◆ **WHAT THE TASK ASKS**: Give the number of lines in the records below that include "RFID". Reply with that number alone.

========================

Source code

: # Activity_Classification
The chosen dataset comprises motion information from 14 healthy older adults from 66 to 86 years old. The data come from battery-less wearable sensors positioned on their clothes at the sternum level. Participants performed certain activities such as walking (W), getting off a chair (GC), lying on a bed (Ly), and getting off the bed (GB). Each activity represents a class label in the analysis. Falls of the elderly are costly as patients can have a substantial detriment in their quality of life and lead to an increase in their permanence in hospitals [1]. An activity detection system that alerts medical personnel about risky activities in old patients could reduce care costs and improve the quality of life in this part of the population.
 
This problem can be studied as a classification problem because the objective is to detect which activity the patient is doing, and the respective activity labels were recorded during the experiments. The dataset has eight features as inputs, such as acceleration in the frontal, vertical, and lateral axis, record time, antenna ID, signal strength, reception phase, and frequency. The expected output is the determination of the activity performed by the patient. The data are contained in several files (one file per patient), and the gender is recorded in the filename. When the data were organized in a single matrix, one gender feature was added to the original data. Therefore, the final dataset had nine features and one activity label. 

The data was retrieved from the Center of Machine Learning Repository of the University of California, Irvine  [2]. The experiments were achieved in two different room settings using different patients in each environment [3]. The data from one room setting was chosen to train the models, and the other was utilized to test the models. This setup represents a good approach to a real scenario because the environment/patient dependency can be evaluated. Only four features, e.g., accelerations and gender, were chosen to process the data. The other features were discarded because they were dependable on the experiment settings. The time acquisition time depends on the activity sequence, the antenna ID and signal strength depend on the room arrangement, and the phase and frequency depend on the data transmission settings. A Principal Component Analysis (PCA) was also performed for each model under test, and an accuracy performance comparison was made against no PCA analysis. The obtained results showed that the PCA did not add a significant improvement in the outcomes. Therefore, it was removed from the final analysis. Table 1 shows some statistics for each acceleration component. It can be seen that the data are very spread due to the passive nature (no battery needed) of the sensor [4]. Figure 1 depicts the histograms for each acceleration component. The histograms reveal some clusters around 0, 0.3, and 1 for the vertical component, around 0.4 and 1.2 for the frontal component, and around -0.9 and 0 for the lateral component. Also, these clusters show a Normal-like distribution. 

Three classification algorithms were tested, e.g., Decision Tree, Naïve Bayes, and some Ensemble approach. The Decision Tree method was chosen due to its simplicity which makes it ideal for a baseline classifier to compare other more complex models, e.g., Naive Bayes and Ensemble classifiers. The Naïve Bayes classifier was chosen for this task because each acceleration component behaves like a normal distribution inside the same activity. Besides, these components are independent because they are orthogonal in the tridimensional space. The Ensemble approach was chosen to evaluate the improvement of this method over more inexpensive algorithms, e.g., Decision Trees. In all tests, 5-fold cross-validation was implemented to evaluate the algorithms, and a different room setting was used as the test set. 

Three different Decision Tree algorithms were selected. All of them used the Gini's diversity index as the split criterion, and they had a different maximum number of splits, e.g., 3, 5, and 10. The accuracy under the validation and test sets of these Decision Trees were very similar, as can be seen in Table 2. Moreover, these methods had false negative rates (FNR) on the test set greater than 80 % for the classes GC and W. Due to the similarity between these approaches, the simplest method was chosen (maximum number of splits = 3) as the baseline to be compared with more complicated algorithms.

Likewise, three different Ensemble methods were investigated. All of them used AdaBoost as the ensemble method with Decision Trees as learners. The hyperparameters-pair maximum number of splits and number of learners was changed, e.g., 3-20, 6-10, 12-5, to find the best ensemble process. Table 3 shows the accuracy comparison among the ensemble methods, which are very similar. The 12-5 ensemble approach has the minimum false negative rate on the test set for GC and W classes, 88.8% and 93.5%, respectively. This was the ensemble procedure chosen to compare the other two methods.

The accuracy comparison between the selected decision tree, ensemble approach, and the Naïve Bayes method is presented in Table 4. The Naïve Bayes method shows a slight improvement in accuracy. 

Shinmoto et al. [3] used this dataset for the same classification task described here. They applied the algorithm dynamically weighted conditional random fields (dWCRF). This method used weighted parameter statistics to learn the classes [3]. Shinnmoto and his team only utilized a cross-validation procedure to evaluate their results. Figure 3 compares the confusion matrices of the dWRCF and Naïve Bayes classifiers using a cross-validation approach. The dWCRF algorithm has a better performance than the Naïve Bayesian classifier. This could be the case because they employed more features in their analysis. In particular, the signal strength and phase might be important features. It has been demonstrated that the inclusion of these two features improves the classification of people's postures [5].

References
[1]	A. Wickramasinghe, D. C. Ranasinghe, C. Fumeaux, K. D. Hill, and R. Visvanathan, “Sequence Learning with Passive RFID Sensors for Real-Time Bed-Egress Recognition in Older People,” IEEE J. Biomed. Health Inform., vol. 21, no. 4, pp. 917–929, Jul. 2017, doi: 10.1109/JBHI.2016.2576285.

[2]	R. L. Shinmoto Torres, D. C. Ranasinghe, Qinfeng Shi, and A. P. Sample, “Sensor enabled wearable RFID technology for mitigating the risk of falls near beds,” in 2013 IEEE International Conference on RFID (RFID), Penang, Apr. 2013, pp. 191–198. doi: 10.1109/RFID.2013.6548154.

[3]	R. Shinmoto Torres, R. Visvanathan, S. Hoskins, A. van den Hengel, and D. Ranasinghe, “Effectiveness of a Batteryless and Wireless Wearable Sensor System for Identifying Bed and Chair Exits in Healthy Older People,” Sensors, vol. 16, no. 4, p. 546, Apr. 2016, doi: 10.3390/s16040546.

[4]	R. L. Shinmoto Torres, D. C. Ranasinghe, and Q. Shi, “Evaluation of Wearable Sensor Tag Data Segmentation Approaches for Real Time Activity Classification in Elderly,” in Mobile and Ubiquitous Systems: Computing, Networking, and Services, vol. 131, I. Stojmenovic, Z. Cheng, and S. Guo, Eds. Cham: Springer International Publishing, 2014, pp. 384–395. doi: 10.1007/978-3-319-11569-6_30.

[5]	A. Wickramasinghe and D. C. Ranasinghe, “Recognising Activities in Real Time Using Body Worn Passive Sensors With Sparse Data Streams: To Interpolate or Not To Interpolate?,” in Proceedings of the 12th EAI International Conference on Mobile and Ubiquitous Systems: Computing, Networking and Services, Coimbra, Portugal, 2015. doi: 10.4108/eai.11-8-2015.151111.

========================

◆ **RESPONSE**: 2